- Born: Abimbola Rosemary Williams 12 September 1960
- Died: 11 December 2005 (aged 45) Port Harcourt, Nigeria
- Occupation: Pastor

= Bimbo Odukoya =

Nigerian Pastor and Televangelist (1960–2005)

Abimbola Rosemary "Bimbo" Odukoya (nee Williams; 12 September 1960 – 11 December 2005) was a Nigerian pastor and televangelist who was married to her fellow co-founder of the Fountain of Life Church, Taiwo Odukoya.

Odukoya, often called "Pastor Bims", was a receiver of over 60 national and international awards for her contributions to nation building, the development of her country, Nigeria, and the West Africa sub region, and for leadership as a woman.
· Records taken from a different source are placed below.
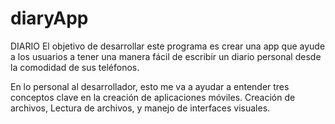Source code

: # diaryApp
DIARIO 
El objetivo de desarrollar este programa es crear una app que ayude a los usuarios a tener una manera fácil de escribir un diario personal desde la comodidad de sus teléfonos.

En lo personal al desarrollador, esto me va a ayudar a entender tres conceptos clave en la creación de aplicaciones móviles. Creación de archivos, Lectura de archivos, y manejo de interfaces visuales.
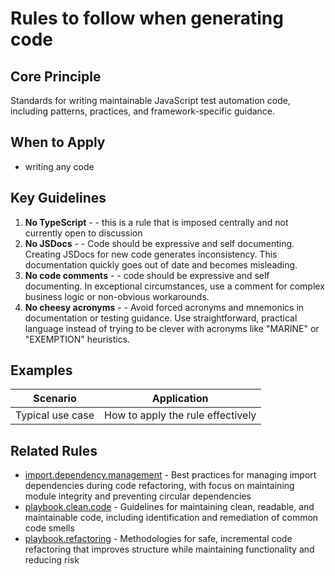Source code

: # Rules to follow when generating code

## Core Principle

Standards for writing maintainable JavaScript test automation code, including patterns, practices, and framework-specific guidance.

## When to Apply

- writing any code

## Key Guidelines

1. **No TypeScript** - - this is a rule that is imposed centrally and not currently open to discussion
2. **No JSDocs** - - Code should be expressive and self documenting. Creating JSDocs for new code generates inconsistency. This documentation quickly goes out of date and becomes misleading.
3. **No code comments** - - code should be expressive and self documenting. In exceptional circumstances, use a comment for complex business logic or non-obvious workarounds.
4. **No cheesy acronyms** - - Avoid forced acronyms and mnemonics in documentation or testing guidance. Use straightforward, practical language instead of trying to be clever with acronyms like "MARINE" or "EXEMPTION" heuristics.

## Examples

| Scenario         | Application                       |
| ---------------- | --------------------------------- |
| Typical use case | How to apply the rule effectively |

## Related Rules

- [import.dependency.management](../import.dependency.management.mdc) - Best practices for managing import dependencies during code refactoring, with focus on maintaining module integrity and preventing circular dependencies
- [playbook.clean.code](../playbook.clean.code.mdc) - Guidelines for maintaining clean, readable, and maintainable code, including identification and remediation of common code smells
- [playbook.refactoring](../playbook.refactoring.mdc) - Methodologies for safe, incremental code refactoring that improves structure while maintaining functionality and reducing risk
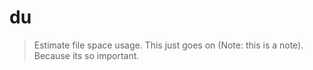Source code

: # du

> Estimate file space usage.
> This just goes on (Note: this is a note).
> Because its so important.
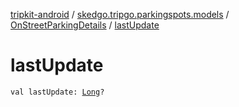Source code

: [tripkit-android](../../index.md) / [skedgo.tripgo.parkingspots.models](../index.md) / [OnStreetParkingDetails](index.md) / [lastUpdate](./last-update.md)

# lastUpdate

`val lastUpdate: `[`Long`](https://kotlinlang.org/api/latest/jvm/stdlib/kotlin/-long/index.html)`?`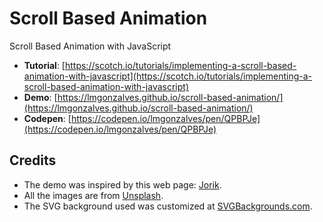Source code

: # Scroll Based Animation

Scroll Based Animation with JavaScript

- **Tutorial**: [https://scotch.io/tutorials/implementing-a-scroll-based-animation-with-javascript](https://scotch.io/tutorials/implementing-a-scroll-based-animation-with-javascript)
- **Demo**: [https://lmgonzalves.github.io/scroll-based-animation/](https://lmgonzalves.github.io/scroll-based-animation/)
- **Codepen**: [https://codepen.io/lmgonzalves/pen/QPBPJe](https://codepen.io/lmgonzalves/pen/QPBPJe)

## Credits

- The demo was inspired by this web page: [Jorik](https://www.jorik.com/blogs/lookbook/spring-summer-2019).
- All the images are from [Unsplash](https://unsplash.com).
- The SVG background used was customized at [SVGBackgrounds.com](https://www.svgbackgrounds.com/).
She was one of several individuals chosen by Samsung to represent Nigeria in carrying the Olympic Torch in Athens, Greece, at the 2004 Olympic Games. She died as a result of the Sosoliso Airlines Flight 1145 crash.

==Life==
Odukoya married the co-founding pastor of the Fountain of Life Church, Taiwo Odukoya (1956–2023) on 3 November 1984 at the Yaba Baptist Church, and together they had three children; now pastors Tolu Odukoya-Ijogun (b. 20 September 1985) and Jimmy Odukoya (b. 27 April 1987), and Tobi Odukoya-Enuha (b. 11 June 1990). Her two eldest children Jimmy and Tolu, are now respectively the senior pastor and the associate senior pastor of the Fountain of Life Church, following the demise of their father on 7 August 2023.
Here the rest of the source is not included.